12 June 2011

Trapped in a Cave

In my previous posts, I’ve concentrated on the personal side of the writing journey, dealing with the writer versus the paper or blank computer screen. Much of the journey will definitely travel a path with these factors at the front of your goals and ambitions. For some, this could come as a wonderful, escapist trap.
If this is the lone reason you write, my next few posts won’t make much difference for you. However, if you aspire to more than just a scribbler, if you’d like to be published, you’ll need to break away from the writing space.

Let me come at this from a different angle.

Your day should consist of more than get up, eat, go to writing space, breaks for sustenance and disposal, then return to bed. The writing will suffer with a lack of stimulation. Not to mention, with the lack of personal contact, you’ll start going a little insane.

I see the tic starting in those eyes already.

How can you not remain trapped in your own mind?
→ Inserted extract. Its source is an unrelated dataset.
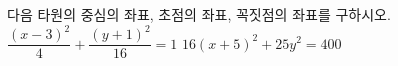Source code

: 다음 타원의 중심의 좌표, 초점의 좌표, 꼭짓점의 좌표를 구하시오.
 $\dfrac{(x-3)^2}{4}+\dfrac{(y+1)^2}{16}=1$
 $16(x+5)^2+25y^2=400$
A lot of writing deals with the "What If" type thought process. It becomes increasingly difficult to create those scenarios if you have no basis for them. Step away from the writing space, stretch your mind and body, and experience LIFE! Walk though the park, drive to the local mall and people watch, find a local museum. Heck, even hang out at the library. I’m not suggesting that you need to spend oh my god amounts of money. But you do need to see the world in order to offer the insights that your writing will grow from and be made believable.

Another thing I’d encourage a writer to do is READ. I understand the fear of writing like the author that you’re reading. Imitation is okay when you first get started on a draft. The more you write, the more you develop your own style, your own "voice" as the experts call it. It’s possible to write in your own voice even as you read others.

As a different way to look at it, how can you claim to have written a literary masterpiece if you haven’t read anything to compare it to?

For those of us who hate crowds, me being one, I know this is a difficult task to accomplish. But I can also offer a different tact that will get human contact. Find a local writing group. They can be small groups that gather to share wisdom of the writing journey, as well as helping each other find errors that one might miss in their own editing passes.

There are those out there that state what I’m writing here are just clichés of the writing world and to ignore everything I’ve offered.

Even the anarchist will sound like a cliché after a while.

Consider I only offer my opinion on all these posts. My opinion comes from research and personal experience. Mine is but one person’s journey along this crazy planet. Others will experience different issues, different life-changing events. That’s not to say any offered view is wrong. It’s what makes we humans unique.

1 comment:

  1. I struggle with breaking out of the cave all the time. Definitely, I've had periods where my writing became stagnant, and those were often periods of isolation. Going outside and doing something real-- feeling the breeze on your skin, smelling the roses-- is a good way to experience something new.